Filme do Dia: Vítimas da Tormenta (1946), Vittorio De Sica
Vítimas da Tormenta (Sciuscià, Itália, 1946). Direção:
Vittorio De Sica. Rot. Original: Sergio Amidei, Adolfo Franci, Cesare Giulio
Viola & Cesare Zavattini. Fotografia: Anchise Brizzi. Música: Alessandro
Cigonini. Montagem: Niccolò Lazzari. Dir.
de arte: Ivo Batelli & Giulio Lombardozzi. Com: Franco Interlenghi, Rinaldo
Smordoni, Annielo Mele, Bruno Ortenzi,Maria Campi, Gino Saltamerenda, Emilio
Cigoli, Pacifico Astrologo, Irene Smordoni, Anna Pedoni.
Pasquale
(Interlenghi) e Giuseppe (Smordoni) são engraxates que sonham em possuir um
cavalo. A oportunidade vem e com vários bicos e ajudas eles conseguem comprar.
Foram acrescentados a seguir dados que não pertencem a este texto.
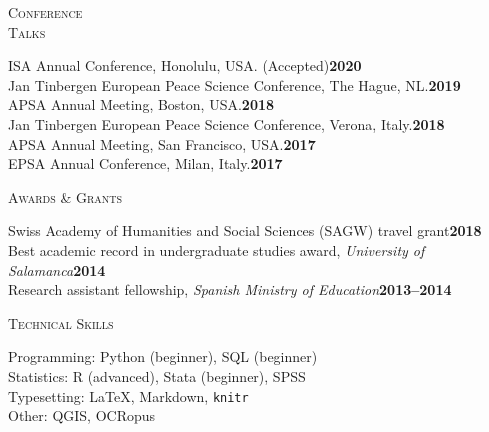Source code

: \documentclass[a4paper, 11pt]{article}
\begin{document}
\noindent
\begin{minipage}[t]{0.14\textwidth}
  \flushleft
  \textsc{\small Conference\\Talks}
\end{minipage}
\begin{minipage}[t]{0.86\textwidth}
	ISA Annual Conference, Honolulu, USA. (Accepted)\hfill{\bf 2020}\\
	Jan Tinbergen European Peace Science Conference, The Hague, NL.\hfill{\bf 2019}\\
	APSA Annual Meeting, Boston, USA.\hfill{\bf 2018}\\
  Jan Tinbergen European Peace Science Conference, Verona, Italy.\hfill{\bf 2018}\\
  APSA Annual Meeting, San Francisco, USA.\hfill{\bf 2017}\\
  EPSA Annual Conference, Milan, Italy.\hfill{\bf 2017}
\end{minipage}

\vspace{20pt}


\noindent
\begin{minipage}[t]{0.14\textwidth}
  \flushleft
  \textsc{\small Awards \& Grants}
\end{minipage}
\begin{minipage}[t]{0.86\textwidth}
  Swiss Academy of Humanities and Social Sciences (SAGW) travel grant\hfill{\bf 2018}\\
  Best academic record in undergraduate studies award, {\it University of Salamanca}\hfill{\bf 2014}\\
  Research assistant fellowship, {\it Spanish Ministry of Education}\hfill{\bf 2013--2014}
\end{minipage}

\vspace{20pt}



\noindent
\begin{minipage}[t]{0.14\textwidth}
  \flushleft
  \textsc{\small Technical Skills}
\end{minipage}
\begin{minipage}[t]{0.86\textwidth}
  Programming: Python (beginner), SQL (beginner)\\
  Statistics: R (advanced), Stata (beginner), SPSS\\
  Typesetting: \LaTeX, Markdown, {\tt knitr}\\
  Other: QGIS, OCRopus
\end{minipage}
\end{document}
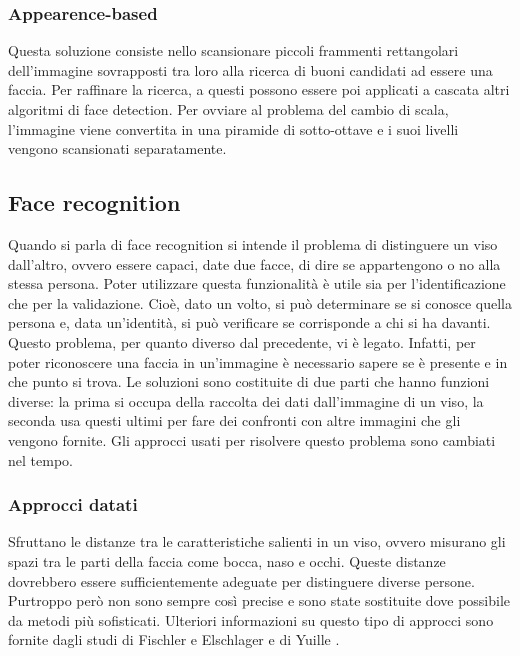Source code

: \documentclass[italian, twoside]{sapthesis} %
\begin{document}
\subsubsection{Appearence-based}
Questa soluzione consiste nello scansionare piccoli frammenti rettangolari dell’immagine sovrapposti tra loro alla ricerca di buoni candidati ad essere una faccia. Per raffinare la ricerca, a questi possono essere poi applicati a cascata altri algoritmi di face detection. Per ovviare al problema del cambio di scala, l’immagine viene convertita in una piramide di sotto-ottave e i suoi livelli vengono scansionati separatamente.

\subsection{Face recognition}
Quando si parla di face recognition si intende il problema di distinguere un viso dall’altro, ovvero essere capaci, date due facce, di dire se appartengono o no alla stessa persona. Poter utilizzare questa funzionalità è utile sia per l’identificazione che per la validazione. Cioè, dato un volto, si può determinare se si conosce quella persona e, data un’identità, si può verificare se corrisponde a chi si ha davanti. Questo problema, per quanto diverso dal precedente, vi è legato. Infatti, per poter riconoscere una faccia in un’immagine è necessario sapere se è presente e in che punto si trova. Le soluzioni sono costituite di due parti che hanno funzioni diverse: la prima si occupa della raccolta dei dati dall’immagine di un viso, la seconda usa questi ultimi per fare dei confronti con altre immagini che gli vengono fornite. Gli approcci usati per risolvere questo problema sono cambiati nel tempo.

\subsubsection{Approcci datati}
Sfruttano le distanze tra le caratteristiche salienti in un viso, ovvero misurano gli spazi tra le parti della faccia come bocca, naso e occhi. Queste distanze dovrebbero essere sufficientemente adeguate per distinguere diverse persone. Purtroppo però non sono sempre così precise e sono state sostituite dove possibile da metodi più sofisticati. Ulteriori informazioni su questo tipo di approcci sono fornite dagli studi di Fischler e Elschlager \cite{fischler1973representation} e di Yuille \cite{yuille1991deformable}.
\end{document}
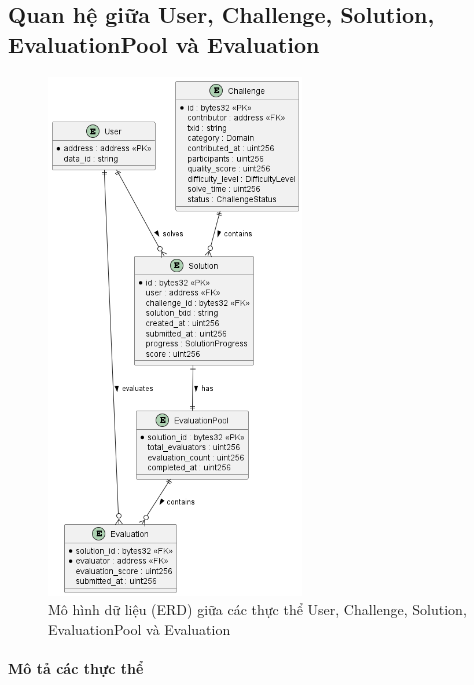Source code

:\subsection{Quan hệ giữa User, Challenge, Solution, EvaluationPool và Evaluation}

  \begin{figure}[H]
    \centering
    \includegraphics[width=0.6\textwidth]{../images/ERD-sub2.png}
    \caption{Mô hình dữ liệu (ERD) giữa các thực thể User, Challenge, Solution, EvaluationPool và Evaluation}
    \label{fig:erd-sub2}
  \end{figure}

  \paragraph{Mô tả các thực thể}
Só que um desses pequenos trabalhos, foi o de vender cobertores para uma velha
cartomante (Campi). O que eles não sabem é que, depois da venda, o grupo de
jovens adultos que o segue se faz passar por policiais e extorque a velha
senhora. Do grupo faz parte o irmão de Giuseppe, Attilio (Mele) e seu patrão,
Panza (Saltamerenda). Eles acabam sendo denunciados pela velha senhora e vão
para o reformatório. Após forjar espancar Giuseppe, os homens do reformatório
descobrem toda a trama por Pasquale e Rafaelle é preso. O episódio acaba
criando uma desunião entre os amigos. Quando o mal entendido é resolvido,
ocorre o julgamento em que tendo um advogado particular e mais enérgico,
Giuseppe é condenado a um ano, metade da pena de Pasquale. Ocorre uma
oportunidade de fuga, liderada por um dos garotos que se encontra na mesma cela
de Giuseppe. Esse consegue fugir, aproveitando a ocasião que todos se encontram
reunidos no pátio para uma sessão de filmes. Pasquale não. Ele fala que sabe
onde eles estarão e vai com a polícia até o local onde se encontra o cavalo.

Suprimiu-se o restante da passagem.